Common questions and answers about using Syndica's platform.

Authentication & API Keys

Which authentication method should I use?

Both methods work identically—choose based on your use case:

  • URL-embedded is simpler for testing with tools like cURL or Postman.
  • Header-embedded keeps your key out of URL paths, which may be preferable for logging and monitoring systems.
Can I use the same API key for both mainnet and devnet?

Yes. Your API key works across both mainnet and devnet. Simply change the endpoint URL while keeping the same key.

I'm getting a 401 Unauthorized error. What's wrong?

This means your API key is missing or invalid. Check that:

  • You copied the entire key from your dashboard (no spaces or line breaks).
  • You're using the correct format: /api-key/YOUR_KEY in the URL or X-Syndica-Api-Key: YOUR_KEY in the header.
  • Your key hasn't been revoked or deleted in the dashboard.

See the Error Handling guide for more troubleshooting tips.

Network & Infrastructure

Which regions does Syndica support?

Syndica currently deploys Edge Gateways in four regions so requests stay close to your users: Northern Virginia (us-east-1), Oregon (us-west-2), London (eu-west-2), and Singapore (ap-southeast-1). Each request is automatically routed to the nearest healthy region; contact support if you need access to additional geographies.

Which Solana networks does Syndica support?

Syndica supports Solana mainnet-beta and devnet.

  • HTTP endpoints:
    • Mainnet-beta: https://solana-mainnet.api.syndica.io/api-key/YOUR_API_KEY
    • Devnet: https://solana-devnet.api.syndica.io/api-key/YOUR_API_KEY
  • WebSocket endpoints:
    • Mainnet-beta: wss://solana-mainnet.api.syndica.io/api-key/YOUR_API_KEY
    • Devnet: wss://solana-devnet.api.syndica.io/api-key/YOUR_API_KEY

Requests automatically route to the nearest healthy edge in four regions: us-east-1 (N. Virginia), us-west-2 (Oregon), eu-west-2 (London), ap-southeast-1 (Singapore).

How does Syndica help me manage my infrastructure?

Running your own node usually means provisioning, hardening, and wiring together load balancing, caching, access controls, monitoring, and failover before you can ship. With Syndica, you point your client at a managed endpoint and start building—sensible defaults provide routing, resiliency, and visibility out of the box.
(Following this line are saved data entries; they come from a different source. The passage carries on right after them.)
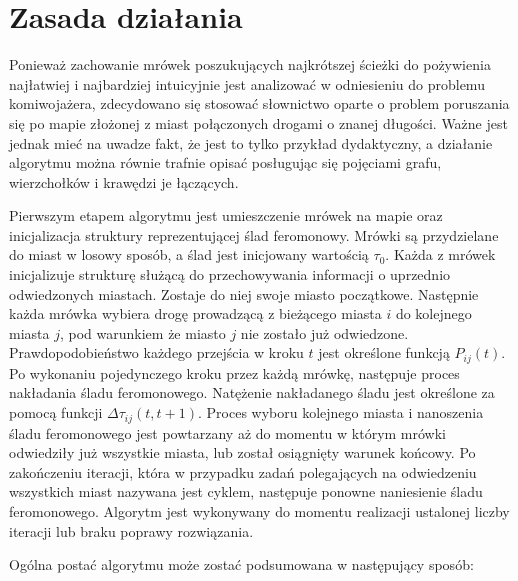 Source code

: {    %
    \section{Zasada działania}
    {
        Ponieważ zachowanie mrówek poszukujących najkrótszej ścieżki do pożywienia najłatwiej i najbardziej intuicyjnie
        jest analizować w odniesieniu do problemu komiwojażera, zdecydowano się stosować słownictwo oparte o problem
        poruszania się po mapie złożonej z miast połączonych drogami o znanej długości. Ważne jest jednak mieć na uwadze
        fakt, że jest to tylko przykład dydaktyczny, a działanie algorytmu można równie trafnie opisać posługując się
        pojęciami grafu, wierzchołków i krawędzi je łączących.

        Pierwszym etapem algorytmu jest umieszczenie mrówek na mapie oraz inicjalizacja struktury reprezentującej ślad
        feromonowy. Mrówki są przydzielane do miast w losowy sposób, a ślad jest inicjowany wartością $\tau_0$. Każda z
        mrówek inicjalizuje strukturę służącą do przechowywania informacji o uprzednio odwiedzonych miastach. Zostaje do
        niej swoje miasto początkowe. Następnie każda mrówka wybiera drogę prowadzącą z bieżącego miasta $i$ do
        kolejnego miasta $j$, pod warunkiem że miasto $j$ nie zostało już odwiedzone. Prawdopodobieństwo każdego
        przejścia w kroku $t$ jest określone funkcją $P_{ij}(t)$. Po wykonaniu pojedynczego kroku przez każdą mrówkę,
        następuje proces nakładania śladu feromonowego. Natężenie nakładanego śladu jest określone za pomocą funkcji
        $\Delta\tau_{ij}(t, t+1)$. Proces wyboru kolejnego miasta i nanoszenia śladu feromonowego jest powtarzany aż do
        momentu w którym mrówki odwiedziły już wszystkie miasta, lub został osiągnięty warunek końcowy. Po zakończeniu
        iteracji, która w przypadku zadań polegających na odwiedzeniu wszystkich miast nazywana jest cyklem, następuje
        ponowne naniesienie śladu feromonowego. Algorytm jest wykonywany do momentu realizacji ustalonej liczby iteracji
        lub braku poprawy rozwiązania\cite{Dorigo1991AntSA}.

        Ogólna postać algorytmu może zostać podsumowana w następujący sposób:

}}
The result is a quicker path to production with less infrastructure to build and maintain.

What makes Syndica's RPC faster than running my own node?

Requests pass through a global edge with regional caches for frequently accessed Solana data, reducing trips to validators. Cache misses are handled by a managed validator cluster with redundancy and automatic failover. This design typically results in lower and more consistent latency than operating a single node.

Can I use Syndica with Solana web3.js or other SDKs?

Absolutely. Syndica works with any Solana client library. Use your Syndica endpoint URL when creating the connection:

import { Connection } from '@solana/web3.js';

const connection = new Connection(
'https://solana-mainnet.api.syndica.io/api-key/YOUR_API_KEY'
);

Error Handling & Troubleshooting

What does "method not found" error mean?

This error occurs when you call a method that doesn't exist or has a typo. Confirm that:

  • The method name is spelled correctly (case-sensitive).
  • You're using a valid Solana RPC method.
  • The method is supported on the network you're calling (some methods are mainnet-only).
Why am I getting inconsistent results between calls?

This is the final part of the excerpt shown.